Induction of effective antitumor response after mucosal bacterial vector mediated DNA vaccination with endogenous prostate cancer specific antigen.

Purpose: The induction of systemic immune responses against antigenic targets that are over expressed by cancer cells represents a powerful therapeutic strategy to target metastatic cancer. We generated specific antitumor immune responses in a murine model of prostate cancer by oral administration of an attenuated strain of Salmonella typhimurium containing a plasmid coding for murine prostate stem cell antigen.

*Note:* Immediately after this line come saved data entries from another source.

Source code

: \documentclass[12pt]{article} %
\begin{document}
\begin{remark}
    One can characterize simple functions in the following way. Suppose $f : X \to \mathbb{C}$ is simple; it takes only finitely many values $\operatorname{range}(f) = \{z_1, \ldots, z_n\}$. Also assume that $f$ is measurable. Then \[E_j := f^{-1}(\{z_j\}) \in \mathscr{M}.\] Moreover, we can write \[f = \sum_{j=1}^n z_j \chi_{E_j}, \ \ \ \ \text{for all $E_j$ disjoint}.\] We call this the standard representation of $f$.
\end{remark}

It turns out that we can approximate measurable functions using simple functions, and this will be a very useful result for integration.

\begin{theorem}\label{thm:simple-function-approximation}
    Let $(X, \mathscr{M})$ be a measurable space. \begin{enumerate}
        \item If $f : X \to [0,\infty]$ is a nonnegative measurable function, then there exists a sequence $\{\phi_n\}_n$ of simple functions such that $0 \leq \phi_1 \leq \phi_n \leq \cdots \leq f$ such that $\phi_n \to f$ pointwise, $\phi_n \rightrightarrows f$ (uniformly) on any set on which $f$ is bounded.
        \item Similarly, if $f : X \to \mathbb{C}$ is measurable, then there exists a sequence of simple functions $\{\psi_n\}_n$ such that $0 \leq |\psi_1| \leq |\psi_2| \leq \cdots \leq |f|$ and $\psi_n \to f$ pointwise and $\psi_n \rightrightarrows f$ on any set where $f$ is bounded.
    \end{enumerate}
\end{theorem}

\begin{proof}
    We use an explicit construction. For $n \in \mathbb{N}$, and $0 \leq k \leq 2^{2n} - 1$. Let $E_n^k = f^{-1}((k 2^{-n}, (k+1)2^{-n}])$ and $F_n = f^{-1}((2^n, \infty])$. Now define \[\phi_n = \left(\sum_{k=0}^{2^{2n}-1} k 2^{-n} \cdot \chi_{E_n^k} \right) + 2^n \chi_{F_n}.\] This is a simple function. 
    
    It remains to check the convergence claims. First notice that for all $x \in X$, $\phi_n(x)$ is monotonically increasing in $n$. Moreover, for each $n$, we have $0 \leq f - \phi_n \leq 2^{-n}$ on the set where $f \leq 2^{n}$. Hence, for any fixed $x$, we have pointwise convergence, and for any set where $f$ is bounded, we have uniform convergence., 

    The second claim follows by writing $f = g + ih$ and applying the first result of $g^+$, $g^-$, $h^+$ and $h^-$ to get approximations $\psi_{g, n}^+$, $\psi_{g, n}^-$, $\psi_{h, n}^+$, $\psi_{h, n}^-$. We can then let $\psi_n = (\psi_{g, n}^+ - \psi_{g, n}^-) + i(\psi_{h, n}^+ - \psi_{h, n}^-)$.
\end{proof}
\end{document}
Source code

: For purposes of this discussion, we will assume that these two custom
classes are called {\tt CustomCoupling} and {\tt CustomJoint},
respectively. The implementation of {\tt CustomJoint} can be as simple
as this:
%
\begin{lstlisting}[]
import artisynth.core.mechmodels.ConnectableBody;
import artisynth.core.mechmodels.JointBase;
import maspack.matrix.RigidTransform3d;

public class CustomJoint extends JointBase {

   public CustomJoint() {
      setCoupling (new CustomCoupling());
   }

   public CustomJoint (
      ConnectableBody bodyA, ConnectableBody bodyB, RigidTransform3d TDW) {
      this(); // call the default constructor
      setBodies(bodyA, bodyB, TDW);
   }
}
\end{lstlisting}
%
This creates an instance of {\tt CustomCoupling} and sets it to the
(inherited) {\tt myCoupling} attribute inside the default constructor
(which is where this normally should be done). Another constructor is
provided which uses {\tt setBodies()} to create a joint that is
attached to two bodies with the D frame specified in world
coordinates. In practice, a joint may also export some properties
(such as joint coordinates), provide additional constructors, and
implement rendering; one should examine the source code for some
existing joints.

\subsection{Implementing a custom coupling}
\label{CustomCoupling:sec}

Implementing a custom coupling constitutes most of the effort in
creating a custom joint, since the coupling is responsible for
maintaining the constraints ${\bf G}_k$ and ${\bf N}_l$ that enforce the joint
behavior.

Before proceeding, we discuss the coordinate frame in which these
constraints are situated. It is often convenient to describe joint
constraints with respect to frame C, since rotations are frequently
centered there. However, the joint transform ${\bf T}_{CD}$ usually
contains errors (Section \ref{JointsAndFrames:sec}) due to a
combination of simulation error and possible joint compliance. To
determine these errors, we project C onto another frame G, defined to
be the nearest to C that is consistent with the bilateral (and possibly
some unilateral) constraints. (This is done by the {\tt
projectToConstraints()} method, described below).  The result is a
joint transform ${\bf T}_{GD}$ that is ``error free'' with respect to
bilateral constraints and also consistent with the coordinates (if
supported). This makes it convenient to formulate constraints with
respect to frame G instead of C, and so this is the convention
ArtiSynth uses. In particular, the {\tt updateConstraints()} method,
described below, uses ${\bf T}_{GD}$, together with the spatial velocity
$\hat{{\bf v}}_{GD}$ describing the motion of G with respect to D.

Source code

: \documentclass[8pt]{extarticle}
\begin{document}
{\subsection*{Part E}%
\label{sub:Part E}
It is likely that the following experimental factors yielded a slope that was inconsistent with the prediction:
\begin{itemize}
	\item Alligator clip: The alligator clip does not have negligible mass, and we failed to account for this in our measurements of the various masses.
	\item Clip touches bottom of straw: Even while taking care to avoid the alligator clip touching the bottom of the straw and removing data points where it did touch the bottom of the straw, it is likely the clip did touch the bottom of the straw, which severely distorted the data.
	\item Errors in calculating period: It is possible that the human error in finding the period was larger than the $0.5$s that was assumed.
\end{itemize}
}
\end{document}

Materials And Methods: Trafficking of S. typhimurium SL7207 in the initial 10 hours after gavage feeding was determined using a bacterial lux expressing strain and live bioluminescence imaging. For vaccination trials male C57 BL/6 mice were gavage fed SL7207/murine prostate stem cell antigen expressing plasmid or controls twice at 2-week intervals. One week after the last feeding the mice were challenged subcutaneously with TRAMPC1 murine prostate carcinoma cells. Tumor dynamics and animal survival were recorded.

Results: Clearance of bacterial vector from animals was complete 9 hours after feeding. Delivery of vector transformed with a firefly luciferase reporter plasmid resulted in maximal eukaryotic reporter gene expression in splenocytes 48 hours after feeding. Induction of tumor protective immunity was achieved by feeding the mice murine prostate stem cell antigen expressing plasmid bearing bacteria and greater than 50% of immunized mice remained tumor free. No significant toxicity was observed. Induction of T-helper type 1 immune responses was determined by measuring interferon-γ produced by splenocytes from vaccinated mice. When adoptively transferred to naive animals, splenocytes from vaccinated mice prevented tumor growth in 66% of challenged animals.

Conclusions: Endogenous prostate cancer antigen gene delivery using a bacterial vector resulted in breaking immune tolerance to murine prostate stem cell antigen and significant retardation of tumor growth.